***** Available data

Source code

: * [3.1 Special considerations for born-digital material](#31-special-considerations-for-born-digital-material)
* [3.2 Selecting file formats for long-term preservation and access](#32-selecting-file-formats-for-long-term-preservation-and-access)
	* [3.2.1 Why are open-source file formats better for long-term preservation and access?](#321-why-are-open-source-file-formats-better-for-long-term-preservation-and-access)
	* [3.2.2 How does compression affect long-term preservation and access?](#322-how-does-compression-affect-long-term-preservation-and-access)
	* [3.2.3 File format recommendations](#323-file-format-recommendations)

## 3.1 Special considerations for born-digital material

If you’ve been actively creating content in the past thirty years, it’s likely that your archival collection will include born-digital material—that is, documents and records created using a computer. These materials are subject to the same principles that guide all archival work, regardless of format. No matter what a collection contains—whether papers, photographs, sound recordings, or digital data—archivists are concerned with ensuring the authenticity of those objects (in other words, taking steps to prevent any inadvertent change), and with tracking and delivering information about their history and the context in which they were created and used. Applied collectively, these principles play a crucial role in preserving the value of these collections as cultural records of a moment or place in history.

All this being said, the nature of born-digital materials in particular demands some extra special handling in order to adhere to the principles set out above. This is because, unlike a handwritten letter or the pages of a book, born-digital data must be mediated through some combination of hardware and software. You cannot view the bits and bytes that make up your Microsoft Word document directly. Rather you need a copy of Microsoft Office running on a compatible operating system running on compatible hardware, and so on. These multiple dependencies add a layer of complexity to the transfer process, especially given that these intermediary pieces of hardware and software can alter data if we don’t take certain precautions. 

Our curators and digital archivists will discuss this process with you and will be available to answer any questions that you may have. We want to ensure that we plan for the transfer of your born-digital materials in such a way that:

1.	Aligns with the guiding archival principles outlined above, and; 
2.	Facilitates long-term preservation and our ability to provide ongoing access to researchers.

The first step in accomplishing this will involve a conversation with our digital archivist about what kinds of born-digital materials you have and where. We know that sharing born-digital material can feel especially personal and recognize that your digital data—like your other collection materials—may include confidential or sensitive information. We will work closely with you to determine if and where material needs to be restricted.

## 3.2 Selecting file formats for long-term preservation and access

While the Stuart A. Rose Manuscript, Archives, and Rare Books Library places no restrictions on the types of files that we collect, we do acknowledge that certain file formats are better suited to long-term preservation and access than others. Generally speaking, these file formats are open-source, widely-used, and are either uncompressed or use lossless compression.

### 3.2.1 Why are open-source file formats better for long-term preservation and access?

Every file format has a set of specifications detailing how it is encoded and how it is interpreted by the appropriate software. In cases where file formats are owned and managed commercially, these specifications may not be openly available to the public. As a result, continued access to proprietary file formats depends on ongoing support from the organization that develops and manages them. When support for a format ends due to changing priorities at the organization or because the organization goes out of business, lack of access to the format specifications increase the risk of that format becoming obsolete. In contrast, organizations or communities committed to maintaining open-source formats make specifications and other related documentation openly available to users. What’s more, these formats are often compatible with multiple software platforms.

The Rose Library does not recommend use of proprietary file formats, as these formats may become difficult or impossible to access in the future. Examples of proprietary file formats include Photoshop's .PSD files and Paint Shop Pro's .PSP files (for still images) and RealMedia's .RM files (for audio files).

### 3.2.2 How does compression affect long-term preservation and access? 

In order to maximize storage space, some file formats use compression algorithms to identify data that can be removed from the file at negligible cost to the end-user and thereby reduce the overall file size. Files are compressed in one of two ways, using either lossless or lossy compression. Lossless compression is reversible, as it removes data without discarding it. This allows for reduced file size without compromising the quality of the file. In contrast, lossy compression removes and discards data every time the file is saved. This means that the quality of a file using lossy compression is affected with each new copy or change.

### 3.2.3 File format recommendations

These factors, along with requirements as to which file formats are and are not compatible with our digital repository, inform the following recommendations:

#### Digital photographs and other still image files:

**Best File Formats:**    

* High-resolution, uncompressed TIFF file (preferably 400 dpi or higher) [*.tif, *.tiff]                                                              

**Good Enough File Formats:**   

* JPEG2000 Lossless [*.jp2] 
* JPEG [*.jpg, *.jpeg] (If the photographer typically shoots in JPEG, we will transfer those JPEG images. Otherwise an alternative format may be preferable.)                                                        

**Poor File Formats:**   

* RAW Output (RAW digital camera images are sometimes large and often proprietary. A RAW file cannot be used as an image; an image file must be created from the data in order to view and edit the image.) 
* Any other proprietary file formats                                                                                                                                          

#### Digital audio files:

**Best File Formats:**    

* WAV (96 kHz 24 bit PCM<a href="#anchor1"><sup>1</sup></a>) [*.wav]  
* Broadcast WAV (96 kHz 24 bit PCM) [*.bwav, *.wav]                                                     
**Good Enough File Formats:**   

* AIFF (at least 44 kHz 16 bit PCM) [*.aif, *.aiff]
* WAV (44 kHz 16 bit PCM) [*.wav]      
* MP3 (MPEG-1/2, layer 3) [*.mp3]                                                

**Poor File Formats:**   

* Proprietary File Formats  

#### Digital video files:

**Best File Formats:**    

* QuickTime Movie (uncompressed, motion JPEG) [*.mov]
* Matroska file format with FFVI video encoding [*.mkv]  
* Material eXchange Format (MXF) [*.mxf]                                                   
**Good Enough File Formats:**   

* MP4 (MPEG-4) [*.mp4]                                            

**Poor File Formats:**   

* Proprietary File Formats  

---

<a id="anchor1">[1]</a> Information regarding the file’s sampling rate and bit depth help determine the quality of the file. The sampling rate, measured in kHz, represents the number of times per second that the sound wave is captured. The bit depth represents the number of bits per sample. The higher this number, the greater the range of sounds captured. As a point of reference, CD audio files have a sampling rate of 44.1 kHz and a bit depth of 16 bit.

**********
***** Available data

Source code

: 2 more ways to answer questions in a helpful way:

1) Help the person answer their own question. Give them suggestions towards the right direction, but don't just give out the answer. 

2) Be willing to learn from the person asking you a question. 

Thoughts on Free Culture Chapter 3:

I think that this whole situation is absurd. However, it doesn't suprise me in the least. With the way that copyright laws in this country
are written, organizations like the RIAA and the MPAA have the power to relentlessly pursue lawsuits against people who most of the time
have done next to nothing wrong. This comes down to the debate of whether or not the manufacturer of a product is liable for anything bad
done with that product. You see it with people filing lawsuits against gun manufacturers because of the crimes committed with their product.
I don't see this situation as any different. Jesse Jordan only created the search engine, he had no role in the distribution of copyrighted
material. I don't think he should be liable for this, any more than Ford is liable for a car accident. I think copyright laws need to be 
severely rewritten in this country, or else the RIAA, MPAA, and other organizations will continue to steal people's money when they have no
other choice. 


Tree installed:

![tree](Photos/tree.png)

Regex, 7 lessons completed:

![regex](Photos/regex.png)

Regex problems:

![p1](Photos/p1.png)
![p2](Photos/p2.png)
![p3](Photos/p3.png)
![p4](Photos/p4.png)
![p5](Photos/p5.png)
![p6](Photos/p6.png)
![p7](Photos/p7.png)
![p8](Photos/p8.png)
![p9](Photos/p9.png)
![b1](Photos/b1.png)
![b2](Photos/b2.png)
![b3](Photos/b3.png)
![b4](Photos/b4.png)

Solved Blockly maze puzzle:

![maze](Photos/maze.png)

**********

→ **Work to be completed**
Each line above from the one with "[3.2.2 How does" up to and including the one with "access to researchers." must be set down exactly, and no line outside that span may appear.

→ **Result for this task**
	* [3.2.2 How does compression affect long-term preservation and access?](#322-how-does-compression-affect-long-term-preservation-and-access)
	* [3.2.3 File format recommendations](#323-file-format-recommendations)

## 3.1 Special considerations for born-digital material

If you’ve been actively creating content in the past thirty years, it’s likely that your archival collection will include born-digital material—that is, documents and records created using a computer. These materials are subject to the same principles that guide all archival work, regardless of format. No matter what a collection contains—whether papers, photographs, sound recordings, or digital data—archivists are concerned with ensuring the authenticity of those objects (in other words, taking steps to prevent any inadvertent change), and with tracking and delivering information about their history and the context in which they were created and used. Applied collectively, these principles play a crucial role in preserving the value of these collections as cultural records of a moment or place in history.

All this being said, the nature of born-digital materials in particular demands some extra special handling in order to adhere to the principles set out above. This is because, unlike a handwritten letter or the pages of a book, born-digital data must be mediated through some combination of hardware and software. You cannot view the bits and bytes that make up your Microsoft Word document directly. Rather you need a copy of Microsoft Office running on a compatible operating system running on compatible hardware, and so on. These multiple dependencies add a layer of complexity to the transfer process, especially given that these intermediary pieces of hardware and software can alter data if we don’t take certain precautions. 

Our curators and digital archivists will discuss this process with you and will be available to answer any questions that you may have. We want to ensure that we plan for the transfer of your born-digital materials in such a way that:

1.	Aligns with the guiding archival principles outlined above, and; 
2.	Facilitates long-term preservation and our ability to provide ongoing access to researchers.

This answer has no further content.